Europe's deflation torture is a gift to the Far Left

If Europe’s ultra-Left has so far reaped little dividend from the great "Crisis of Capitalism", this will surely change as the eurozone’s 1930s policies of wage deflation sap the credibility of the governing centre and the EU itself.

By Ambrose Evans-Pritchard Published: 6:20PM BST 23 May 2010

The tragedy of the interwar years in Germany was that the Social Democrats - then the world’s foremost socialist party - became fatally tainted by acquiescing in Bruning’s deflation torture from 1930 to 1932. They did so, of course, because they dared not confront the orthodoxies of the Gold Standard.

By then the fixed-exchange mechanism had gone horribly wrong - in much the same way that EMU has gone horribly wrong - because the surplus countries were not recycling demand to maintain equilibrium. It had become a job-destruction machine. The result in Germany was the Reichstag election of July 1932 when the Communists and Nazis won over the half the seats.

As historian Simon Schama wrote over the weekend in the Financial Times - "The world teeters on the brink of a new age of rage: we face a tinderbox moment" - there is typically a lag-time between economic shocks and social fury.
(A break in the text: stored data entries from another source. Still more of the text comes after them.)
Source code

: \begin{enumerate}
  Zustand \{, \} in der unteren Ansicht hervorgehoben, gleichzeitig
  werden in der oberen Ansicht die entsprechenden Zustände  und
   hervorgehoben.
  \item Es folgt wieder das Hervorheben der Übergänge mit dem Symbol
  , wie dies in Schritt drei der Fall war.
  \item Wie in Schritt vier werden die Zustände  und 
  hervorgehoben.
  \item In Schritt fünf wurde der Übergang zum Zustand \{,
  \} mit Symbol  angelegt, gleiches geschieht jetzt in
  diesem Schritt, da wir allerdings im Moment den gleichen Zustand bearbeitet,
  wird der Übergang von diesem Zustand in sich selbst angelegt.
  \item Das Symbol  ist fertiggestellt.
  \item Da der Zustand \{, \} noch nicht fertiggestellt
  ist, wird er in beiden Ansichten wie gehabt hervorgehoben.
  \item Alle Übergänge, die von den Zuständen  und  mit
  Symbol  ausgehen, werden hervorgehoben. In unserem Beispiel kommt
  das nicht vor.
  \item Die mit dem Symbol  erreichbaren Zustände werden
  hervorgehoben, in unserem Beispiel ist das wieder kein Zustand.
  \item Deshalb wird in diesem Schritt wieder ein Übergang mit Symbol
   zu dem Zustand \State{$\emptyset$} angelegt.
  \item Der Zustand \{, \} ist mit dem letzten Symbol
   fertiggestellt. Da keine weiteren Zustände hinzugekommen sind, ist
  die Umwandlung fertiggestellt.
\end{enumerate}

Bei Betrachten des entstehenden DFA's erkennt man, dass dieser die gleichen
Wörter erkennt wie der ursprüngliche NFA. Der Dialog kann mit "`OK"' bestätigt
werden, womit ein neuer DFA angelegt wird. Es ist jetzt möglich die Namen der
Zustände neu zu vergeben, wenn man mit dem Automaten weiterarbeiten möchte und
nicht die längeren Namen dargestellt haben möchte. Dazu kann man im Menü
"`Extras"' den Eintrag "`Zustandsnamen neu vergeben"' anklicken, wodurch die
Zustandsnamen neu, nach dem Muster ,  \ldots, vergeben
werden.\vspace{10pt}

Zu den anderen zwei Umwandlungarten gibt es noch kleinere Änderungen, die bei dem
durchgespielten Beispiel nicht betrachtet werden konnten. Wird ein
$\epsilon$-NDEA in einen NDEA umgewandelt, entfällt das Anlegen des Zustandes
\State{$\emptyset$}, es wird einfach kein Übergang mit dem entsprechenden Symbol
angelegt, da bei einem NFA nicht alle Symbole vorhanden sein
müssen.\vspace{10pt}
Luckily there is no Fascist threat this time. It is the (more benign) Marxist Left that stands to gain.

Perma-slump has already chipped at the left flank of the ruling Socialists in Portugal. The Communist Party (PCP) and the Maoists and Trotskyists of the Left Bloc together won 18pc of the vote in September 2009, leaving premier Jose Socrates with the lonely task of enforcing yet more austerity by minority government.

Communist leader Jerónimo de Sousa said last week that the country was being reduced to a "protectorate of Brussels", cowed into submission by financial blackmail. He invoked the civil war in 1383 when the country rallied heroically to expel the foreign opressor - with English help, the "ultimato inglês" as he calls it - from Portuguese soil.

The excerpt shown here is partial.